Mis à jour le 21 août 202614 min de lecture542 lectures

Avant d’examiner le régime du serment supplétoire ou déféré d’office, il importe de saisir ce qu’est, dans sa généralité, le serment comme mode de preuve : une parole solennelle qui, en prenant à témoin une puissance tenue pour sacrée, engage celui qui la prononce bien au-delà des seules sanctions civiles et pénales. Mode de preuve singulier entre tous, le serment ne repose pas sur la production d’un élément matériel mais sur la force morale attachée à l’affirmation du plaideur, ce qui en commande tant les conditions que les effets. C’est cette physionomie d’ensemble, commune à ses différentes variétés, qu’il convient de cerner pour comprendre ensuite la place particulière qu’occupe, parmi elles, le serment que le juge défère d’office.

I) La notion de serment

Dans son acception courante le serment se définit comme l’« affirmation ou promesse en prenant à témoin Dieu, ou ce que l’on regarde comme saint, comme divin.».

Le serment présente ainsi la particularité de comporter une dimension spirituelle, sinon divine. A cet égard, le mot « serment » vient du latin « sacramentum », soit la promesse faite en prenant à témoin Dieu, un être ou un objet sacré. Le terme désignait, dans la Rome antique, la somme consignée par les plaideurs et, par extension, l’engagement solennel placé sous la garantie du sacré ; cette filiation étymologique éclaire la nature profonde de l’institution, qui repose moins sur la contrainte matérielle que sur l’adhésion intime du jureur à une parole donnée.

En prêtant serment, le jureur s’en remet en quelque sorte à une puissance supérieure qui, en cas de parjure, est susceptible de lui infliger un châtiment dont les conséquences sont bien plus graves que celles attachées aux lois humaines.

Ce qui se joue avec le serment, c’est, au-delà des sanctions civiles et pénales auxquelles s’expose le jureur, son honneur, sa dignité, sa réputation et, plus encore, selon certaines croyances, son sort après la mort. Le serment mobilise ainsi un ressort psychologique singulier : il fait peser sur celui qui jure une pression morale d’une intensité telle que l’on a longtemps tenu sa parole pour plus sûre que tout autre élément de preuve.

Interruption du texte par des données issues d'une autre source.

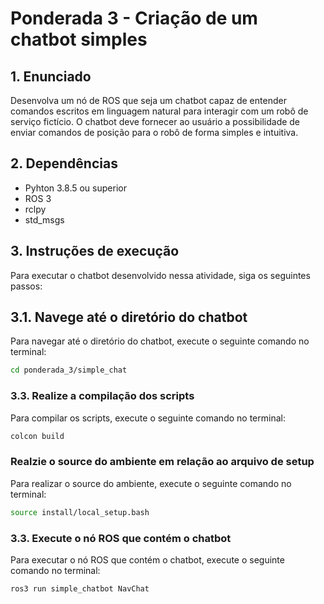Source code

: # Ponderada 3 - Criação de um chatbot simples

## 1. Enunciado

Desenvolva um nó de ROS que seja um chatbot capaz de entender comandos escritos em linguagem natural para interagir com um robô de serviço fictício. O chatbot deve fornecer ao usuário a possibilidade de enviar comandos de posição para o robô de forma simples e intuitiva.

## 2. Dependências

- Pyhton 3.8.5 ou superior
- ROS 3
- rclpy
- std_msgs

## 3. Instruções de execução

Para executar o chatbot desenvolvido nessa atividade, siga os seguintes passos:

## 3.1. Navege até o diretório do chatbot

Para navegar até o diretório do chatbot, execute o seguinte comando no terminal:

```bash
cd ponderada_3/simple_chat
```

### 3.3. Realize a compilação dos scripts

Para compilar os scripts, execute o seguinte comando no terminal:

```bash
colcon build
```
### Realzie o source do ambiente em relação ao arquivo de setup

Para realizar o source do ambiente, execute o seguinte comando no terminal:

```bash
source install/local_setup.bash 
```

### 3.3. Execute o nó ROS que contém o chatbot

Para executar o nó ROS que contém o chatbot, execute o seguinte comando no terminal:

```bash
ros3 run simple_chatbot NavChat
```







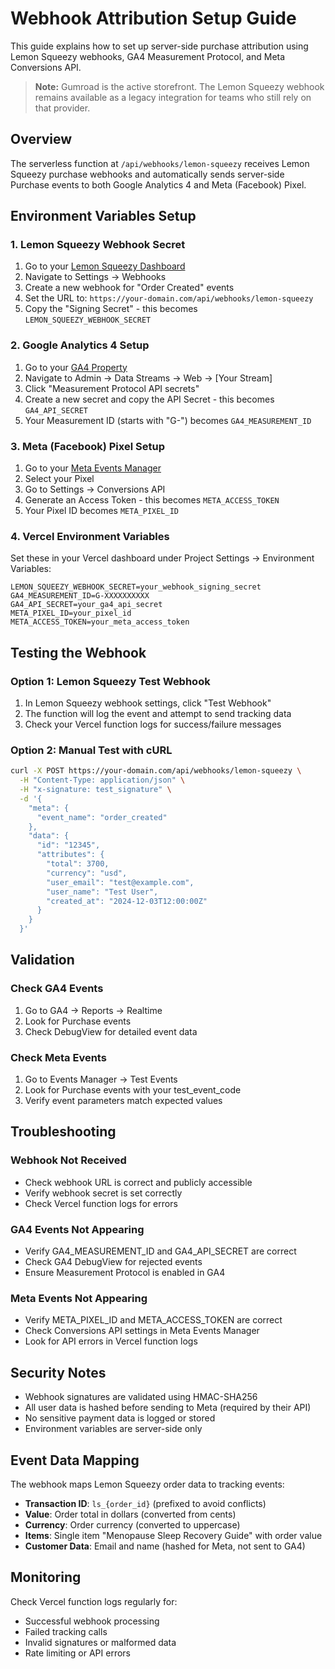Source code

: # Webhook Attribution Setup Guide

This guide explains how to set up server-side purchase attribution using Lemon Squeezy webhooks, GA4 Measurement Protocol, and Meta Conversions API.

> **Note:** Gumroad is the active storefront. The Lemon Squeezy webhook remains available as a legacy integration for teams who still rely on that provider.

## Overview

The serverless function at `/api/webhooks/lemon-squeezy` receives Lemon Squeezy purchase webhooks and automatically sends server-side Purchase events to both Google Analytics 4 and Meta (Facebook) Pixel.

## Environment Variables Setup

### 1. Lemon Squeezy Webhook Secret

1. Go to your [Lemon Squeezy Dashboard](https://app.lemonsqueezy.com)
2. Navigate to Settings → Webhooks
3. Create a new webhook for "Order Created" events
4. Set the URL to: `https://your-domain.com/api/webhooks/lemon-squeezy`
5. Copy the "Signing Secret" - this becomes `LEMON_SQUEEZY_WEBHOOK_SECRET`

### 2. Google Analytics 4 Setup

1. Go to your [GA4 Property](https://analytics.google.com)
2. Navigate to Admin → Data Streams → Web → [Your Stream]
3. Click "Measurement Protocol API secrets"
4. Create a new secret and copy the API Secret - this becomes `GA4_API_SECRET`
5. Your Measurement ID (starts with "G-") becomes `GA4_MEASUREMENT_ID`

### 3. Meta (Facebook) Pixel Setup

1. Go to your [Meta Events Manager](https://business.facebook.com/events_manager)
2. Select your Pixel
3. Go to Settings → Conversions API
4. Generate an Access Token - this becomes `META_ACCESS_TOKEN`
5. Your Pixel ID becomes `META_PIXEL_ID`

### 4. Vercel Environment Variables

Set these in your Vercel dashboard under Project Settings → Environment Variables:

```
LEMON_SQUEEZY_WEBHOOK_SECRET=your_webhook_signing_secret
GA4_MEASUREMENT_ID=G-XXXXXXXXXX
GA4_API_SECRET=your_ga4_api_secret
META_PIXEL_ID=your_pixel_id
META_ACCESS_TOKEN=your_meta_access_token
```

## Testing the Webhook

### Option 1: Lemon Squeezy Test Webhook

1. In Lemon Squeezy webhook settings, click "Test Webhook"
2. The function will log the event and attempt to send tracking data
3. Check your Vercel function logs for success/failure messages

### Option 2: Manual Test with cURL

```bash
curl -X POST https://your-domain.com/api/webhooks/lemon-squeezy \
  -H "Content-Type: application/json" \
  -H "x-signature: test_signature" \
  -d '{
    "meta": {
      "event_name": "order_created"
    },
    "data": {
      "id": "12345",
      "attributes": {
        "total": 3700,
        "currency": "usd",
        "user_email": "test@example.com",
        "user_name": "Test User",
        "created_at": "2024-12-03T12:00:00Z"
      }
    }
  }'
```

## Validation

### Check GA4 Events

1. Go to GA4 → Reports → Realtime
2. Look for Purchase events
3. Check DebugView for detailed event data

### Check Meta Events

1. Go to Events Manager → Test Events
2. Look for Purchase events with your test_event_code
3. Verify event parameters match expected values

## Troubleshooting

### Webhook Not Received

- Check webhook URL is correct and publicly accessible
- Verify webhook secret is set correctly
- Check Vercel function logs for errors

### GA4 Events Not Appearing

- Verify GA4_MEASUREMENT_ID and GA4_API_SECRET are correct
- Check GA4 DebugView for rejected events
- Ensure Measurement Protocol is enabled in GA4

### Meta Events Not Appearing

- Verify META_PIXEL_ID and META_ACCESS_TOKEN are correct
- Check Conversions API settings in Meta Events Manager
- Look for API errors in Vercel function logs

## Security Notes

- Webhook signatures are validated using HMAC-SHA256
- All user data is hashed before sending to Meta (required by their API)
- No sensitive payment data is logged or stored
- Environment variables are server-side only

## Event Data Mapping

The webhook maps Lemon Squeezy order data to tracking events:

- **Transaction ID**: `ls_{order_id}` (prefixed to avoid conflicts)
- **Value**: Order total in dollars (converted from cents)
- **Currency**: Order currency (converted to uppercase)
- **Items**: Single item "Menopause Sleep Recovery Guide" with order value
- **Customer Data**: Email and name (hashed for Meta, not sent to GA4)

## Monitoring

Check Vercel function logs regularly for:
- Successful webhook processing
- Failed tracking calls
- Invalid signatures or malformed data
- Rate limiting or API errors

Quelles que soient les croyances ou valeurs sur lesquelles repose le serment, comme souligné par un auteur, « le plus petit commun dénominateur du mot serment réside dans l’expression solennelle d’une parole ».

De cette définition se dégagent les deux traits irréductibles de l’institution. D’une part, le serment suppose l’expression d’une parole : il ne se présume jamais et requiert une affirmation expresse, à l’exclusion de tout comportement simplement implicite. D’autre part, cette parole doit revêtir un caractère solennel : elle n’opère qu’à la condition que soit effectivement prononcée la formule juratoire devant l’autorité compétente. Le serment est, en ce sens, un acte essentiellement formaliste, dont l’efficacité probatoire est subordonnée à l’accomplissement d’un rite.

Serment. Affirmation ou promesse solennelle par laquelle une personne, prenant à témoin une autorité supérieure — divine sous l’Ancien Régime, la justice et la loi à l’époque contemporaine —, garantit la vérité d’un fait ou la sincérité d’un engagement. Le serment ne produit ses effets qu’à raison du prononcé effectif d’une formule juratoire.

Classiquement, on distingue deux sortes de serments : le serment promissoire et le serment probatoire. Cette distinction n’est pas seulement descriptive : elle commande la fonction même de l’institution et explique, on le verra, le choix du législateur de ne pas enfermer le serment dans une définition générale.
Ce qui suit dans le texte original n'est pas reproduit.